これ以上は言えなくなるほどの明るさを持ってる。
「だからね、人と話してみよう?」
「まぁ・・・考えておくかもしれない」
「考えておくだけ?」
「実行にぃ・・・移す・・・かも」
「良い子!」
姉は僕の頭を撫でる。
酷く子供扱いされてるとは思うが、
それでも、拒否できないのは姉の魅力の所為だろうか?
チャイムが鳴る。
「ちょっとぉ、荷物運ぶの手伝って」
母の声だった。
「行こう、日陰ちゃん。
お母さんを手伝おう?」
「うん・・・」
僕は姉に言われるがまま、手伝いに向かうのだった。
内容はそれほど難しいわけではない。
買い物袋から品物を取り出して、
冷蔵庫に入れる作業。
地味だけど、地味に大変なのだ。
「日陰ちゃん、これ」
姉が何かを渡してくる。
「苺ミルクだ」
大好きな苺が入ってるジュース。
甘くて、すっぱくて、とっても好きなものだ。
「一緒に手伝ってくれたから、ご褒美」
姉はにこっと微笑む。
「ありがとう、お母さん。

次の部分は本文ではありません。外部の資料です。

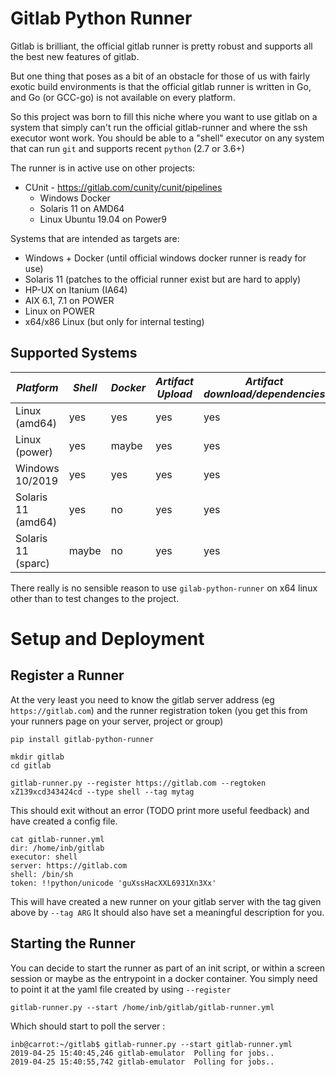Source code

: # Gitlab Python Runner

Gitlab is brilliant, the official gitlab runner is pretty robust and supports all the best new features of gitlab.

But one thing that poses as a bit of an obstacle for those of us with fairly exotic build environments is that the
official gitlab runner is written in Go, and Go (or GCC-go) is not available on every platform.

So this project was born to fill this niche where you want to use gitlab on a system that simply can't run the official
gitlab-runner and where the ssh executor wont work.  You should be able to a "shell" executor on any system that can
run `git` and supports recent `python` (2.7 or 3.6+)

The runner is in active use on other projects:
  * CUnit - https://gitlab.com/cunity/cunit/pipelines
    * Windows Docker
    * Solaris 11 on AMD64
    * Linux Ubuntu 19.04 on Power9

Systems that are intended as targets are:

  * Windows + Docker (until official windows docker runner is ready for use)
  * Solaris 11 (patches to the official runner exist but are hard to apply)
  * HP-UX on Itanium (IA64)
  * AIX 6.1, 7.1 on POWER
  * Linux on POWER
  * x64/x86 Linux (but only for internal testing)

## Supported Systems

| *Platform*          | *Shell*     | *Docker*     | *Artifact Upload*   | *Artifact download/dependencies*   |
| ------------------- | ----------- | ------------ | ------------------- | ---------------------------------- |
| Linux (amd64)       | yes         | yes          | yes                 | yes                                |
| Linux (power)       | yes         | maybe        | yes                 | yes                                |
| Windows 10/2019     | yes         | yes          | yes                 | yes                                |
| Solaris 11 (amd64)  | yes         | no           | yes                 | yes                                |
| Solaris 11 (sparc)  | maybe       | no           | yes                 | yes                                |

There really is no sensible reason to use `gilab-python-runner` on x64 linux other than to test changes to the project.


# Setup and Deployment

## Register a Runner

At the very least you need to know the gitlab server address (eg `https://gitlab.com`) and the runner registration token
(you get this from your runners page on your server, project or group)

```
pip install gitlab-python-runner

mkdir gitlab
cd gitlab

gitlab-runner.py --register https://gitlab.com --regtoken xZ139xcd343424cd --type shell --tag mytag
```

This should exit without an error (TODO print more useful feedback) and have created a config file.

```
cat gitlab-runner.yml
dir: /home/inb/gitlab
executor: shell
server: https://gitlab.com
shell: /bin/sh
token: !!python/unicode 'guXssHacXXL6931Xn3Xx'
```

This will have created a new runner on your gitlab server with the tag given above by `--tag ARG`  It should also have
set a meaningful description for you.


## Starting the Runner

You can decide to start the runner as part of an init script, or within a screen session or maybe as the entrypoint in
a docker container.  You simply need to point it at the yaml file created by using `--register`

```
gitlab-runner.py --start /home/inb/gitlab/gitlab-runner.yml
```

Which should start to poll the server :

```
inb@carrot:~/gitlab$ gitlab-runner.py --start gitlab-runner.yml
2019-04-25 15:40:45,246 gitlab-emulator  Polling for jobs..
2019-04-25 15:40:55,742 gitlab-emulator  Polling for jobs..
```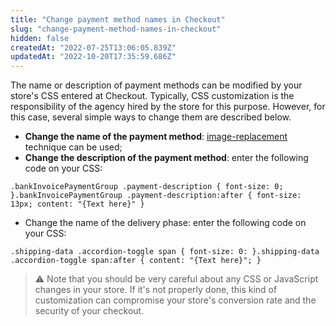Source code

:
 ```yaml
---
title: "Change payment method names in Checkout"
slug: "change-payment-method-names-in-checkout"
hidden: false
createdAt: "2022-07-25T13:06:05.839Z"
updatedAt: "2022-10-20T17:35:59.686Z"
---
```

The name or description of payment methods can be modified by your store's CSS entered at Checkout. Typically, CSS customization is the responsibility of the agency hired by the store for this purpose. However, for this case, several simple ways to change them are described below.

- **Change the name of the payment method**: [image-replacement](http://css-tricks.com/css-image-replacement/) technique can be used;
- **Change the description of the payment method**: enter the following code on your CSS:

`.bankInvoicePaymentGroup .payment-description { font-size: 0; }.bankInvoicePaymentGroup .payment-description:after { font-size: 13px; content: "{Text here}" }`

- Change the name of the delivery phase: enter the following code on your CSS:

`.shipping-data .accordion-toggle span { font-size: 0: }.shipping-data .accordion-toggle span:after { content: "{Text here}"; }`

>⚠️ Note that you should be very careful about any CSS or JavaScript changes in your store. If it's not properly done, this kind of customization can compromise your store's conversion rate and the security of your checkout.
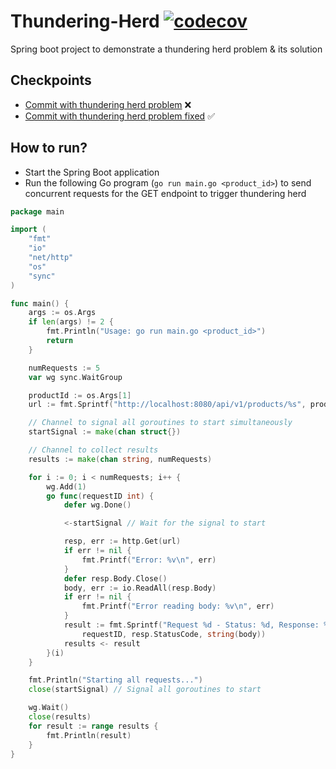 # Thundering-Herd [![codecov](https://codecov.io/github/varunu28/Thundering-Herd/graph/badge.svg?token=AZIAO39QG5)](https://codecov.io/github/varunu28/Thundering-Herd)
Spring boot project to demonstrate a thundering herd problem &amp; its solution

## Checkpoints
 - [Commit with thundering herd problem](https://github.com/varunu28/Thundering-Herd/tree/f11a07db2dfa62245430b52badbf3128866bb3c5) :x:
 - [Commit with thundering herd problem fixed](https://github.com/varunu28/Thundering-Herd/tree/08c199bad9e13c0d86a4707435f5d152aeb3b01f) :white_check_mark:

## How to run?
- Start the Spring Boot application 
- Run the following Go program (`go run main.go <product_id>`) to send concurrent requests for the GET endpoint to 
  trigger thundering herd

```go
package main

import (
	"fmt"
	"io"
	"net/http"
	"os"
	"sync"
)

func main() {
	args := os.Args
	if len(args) != 2 {
		fmt.Println("Usage: go run main.go <product_id>")
		return
	}

	numRequests := 5
	var wg sync.WaitGroup

	productId := os.Args[1]
	url := fmt.Sprintf("http://localhost:8080/api/v1/products/%s", productId)

	// Channel to signal all goroutines to start simultaneously
	startSignal := make(chan struct{})

	// Channel to collect results
	results := make(chan string, numRequests)

	for i := 0; i < numRequests; i++ {
		wg.Add(1)
		go func(requestID int) {
			defer wg.Done()

			<-startSignal // Wait for the signal to start

			resp, err := http.Get(url)
			if err != nil {
				fmt.Printf("Error: %v\n", err)
			}
			defer resp.Body.Close()
			body, err := io.ReadAll(resp.Body)
			if err != nil {
				fmt.Printf("Error reading body: %v\n", err)
			}
			result := fmt.Sprintf("Request %d - Status: %d, Response: %s",
				requestID, resp.StatusCode, string(body))
			results <- result
		}(i)
	}

	fmt.Println("Starting all requests...")
	close(startSignal) // Signal all goroutines to start

	wg.Wait()
	close(results)
	for result := range results {
		fmt.Println(result)
	}
}
```
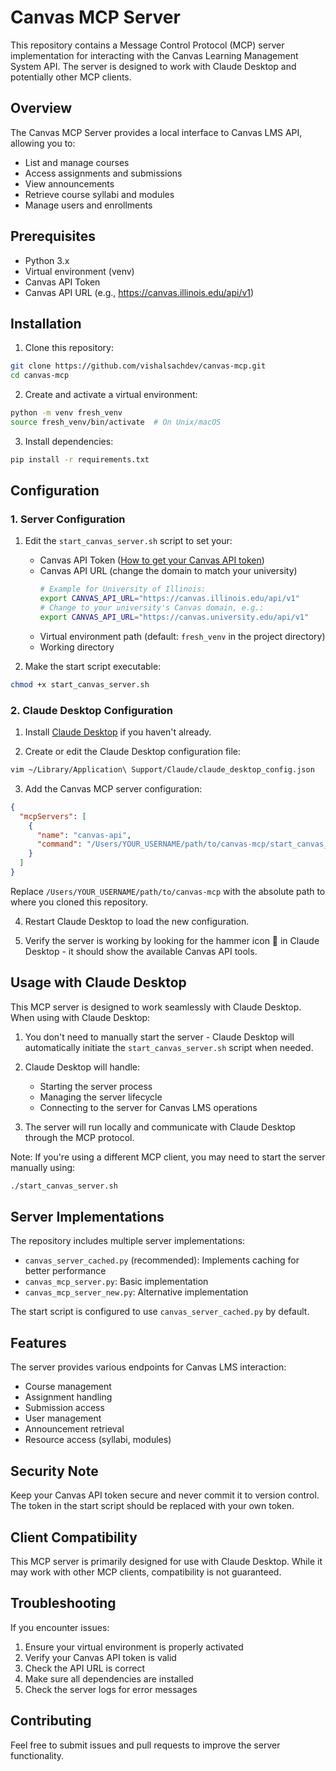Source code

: # Canvas MCP Server

This repository contains a Message Control Protocol (MCP) server implementation for interacting with the Canvas Learning Management System API. The server is designed to work with Claude Desktop and potentially other MCP clients.

## Overview

The Canvas MCP Server provides a local interface to Canvas LMS API, allowing you to:
- List and manage courses
- Access assignments and submissions
- View announcements
- Retrieve course syllabi and modules
- Manage users and enrollments

## Prerequisites

- Python 3.x
- Virtual environment (venv)
- Canvas API Token
- Canvas API URL (e.g., https://canvas.illinois.edu/api/v1)

## Installation

1. Clone this repository:
```bash
git clone https://github.com/vishalsachdev/canvas-mcp.git
cd canvas-mcp
```

2. Create and activate a virtual environment:
```bash
python -m venv fresh_venv
source fresh_venv/bin/activate  # On Unix/macOS
```

3. Install dependencies:
```bash
pip install -r requirements.txt
```

## Configuration

### 1. Server Configuration

1. Edit the `start_canvas_server.sh` script to set your:
   - Canvas API Token ([How to get your Canvas API token](https://community.canvaslms.com/t5/Canvas-Basics-Guide/How-do-I-manage-API-access-tokens-in-my-user-account/ta-p/615312))
   - Canvas API URL (change the domain to match your university)
     ```bash
     # Example for University of Illinois:
     export CANVAS_API_URL="https://canvas.illinois.edu/api/v1"
     # Change to your university's Canvas domain, e.g.:
     export CANVAS_API_URL="https://canvas.university.edu/api/v1"
     ```
   - Virtual environment path (default: `fresh_venv` in the project directory)
   - Working directory

2. Make the start script executable:
```bash
chmod +x start_canvas_server.sh
```

### 2. Claude Desktop Configuration

1. Install [Claude Desktop](https://claude.ai/download) if you haven't already.

2. Create or edit the Claude Desktop configuration file:
```bash
vim ~/Library/Application\ Support/Claude/claude_desktop_config.json
```

3. Add the Canvas MCP server configuration:
```json
{
  "mcpServers": [
    {
      "name": "canvas-api",
      "command": "/Users/YOUR_USERNAME/path/to/canvas-mcp/start_canvas_server.sh"
    }
  ]
}
```

Replace `/Users/YOUR_USERNAME/path/to/canvas-mcp` with the absolute path to where you cloned this repository.

4. Restart Claude Desktop to load the new configuration.

5. Verify the server is working by looking for the hammer icon 🔨 in Claude Desktop - it should show the available Canvas API tools.

## Usage with Claude Desktop

This MCP server is designed to work seamlessly with Claude Desktop. When using with Claude Desktop:

1. You don't need to manually start the server - Claude Desktop will automatically initiate the `start_canvas_server.sh` script when needed.

2. Claude Desktop will handle:
   - Starting the server process
   - Managing the server lifecycle
   - Connecting to the server for Canvas LMS operations

3. The server will run locally and communicate with Claude Desktop through the MCP protocol.

Note: If you're using a different MCP client, you may need to start the server manually using:
```bash
./start_canvas_server.sh
```

## Server Implementations

The repository includes multiple server implementations:
- `canvas_server_cached.py` (recommended): Implements caching for better performance
- `canvas_mcp_server.py`: Basic implementation
- `canvas_mcp_server_new.py`: Alternative implementation

The start script is configured to use `canvas_server_cached.py` by default.

## Features

The server provides various endpoints for Canvas LMS interaction:
- Course management
- Assignment handling
- Submission access
- User management
- Announcement retrieval
- Resource access (syllabi, modules)

## Security Note

Keep your Canvas API token secure and never commit it to version control. The token in the start script should be replaced with your own token.

## Client Compatibility

This MCP server is primarily designed for use with Claude Desktop. While it may work with other MCP clients, compatibility is not guaranteed.

## Troubleshooting

If you encounter issues:
1. Ensure your virtual environment is properly activated
2. Verify your Canvas API token is valid
3. Check the API URL is correct
4. Make sure all dependencies are installed
5. Check the server logs for error messages

## Contributing

Feel free to submit issues and pull requests to improve the server functionality.
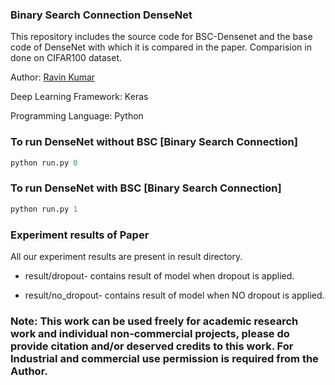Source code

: ### Binary Search Connection DenseNet
This repository includes the source code for BSC-Densenet and the base code of DenseNet with which it is compared in the paper.
Comparision in done on CIFAR100 dataset.

Author: [Ravin Kumar](https://mr-ravin.github.io/)

Deep Learning Framework: Keras

Programming Language: Python

### To run DenseNet without BSC [Binary Search Connection]
```python
python run.py 0
```

### To run DenseNet with BSC [Binary Search Connection]
```python
python run.py 1
```

### Experiment results of Paper
All our experiment results are present in result directory.

- result/dropout- contains result of model when dropout is applied.

- result/no_dropout- contains result of model when NO dropout is applied.


### Note: This work can be used freely for academic research work and individual non-commercial projects, please do provide citation and/or deserved credits to this work. For Industrial and commercial use permission is required from the Author.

お姉ちゃん」
僕は礼を言う。
「良かったね」
姉は僕の事を見ながら笑っていた。
さっそく苺ミルクを持っていき、
リビングに向かう。
紙パックについてるストローを開ける。
そして、ストローを取り出した後の袋を僕は意味もなく結ぶ。
なんとなくこうしたいのだ。
ちょっとした遊びというか、そんな感じ。
最初は、小さくまとめた方が捨てやすいとか、
そんな理由だったと思うが、でも、別に結んだからといって、
それほどゴミ袋を圧迫するようなものでもないが。
でも、なんとなくそうしたかったのだ。
さっそくストローを紙パックに刺す。
すると、ちょっとだけストローから苺ミルクが漏れ出る。
毎回、そうなるのは何でだろうか?
ちょっと勿体ない。
でも、そうなるのだからしょうがない。
僕は気にすることを止めて、大好きな苺ミルクを飲む。
「うまぁ」
ひんやりとした甘さが口全体を包み込む。
小さな幸せを感じる瞬間だ。
苺の名産と言えば
栃木、福岡、熊本、静岡、長崎の5つらしい。
僕の身体の一部は恐らく苺で構成されてるだろう。
そんなことを思う。
「美味しい?」
隣に日向が近づいてくる。
「あげないよ」
「分かってるって、とらないよ」
姉は苦笑していた。
「じゃ、なんで隣に来たのさ」
「日陰ちゃんの顔を見たくて」
「何それ」
「変?」
「変だよ、変」
僕は見られながらは緊張するので、
顔を逸らして苺ミルクを飲む。
「お母さんに買ってきてもらってよかったね」
「うん」
僕はこの苺ミルクを飲み干すまで、
幸せの余韻に浸っていたのだった。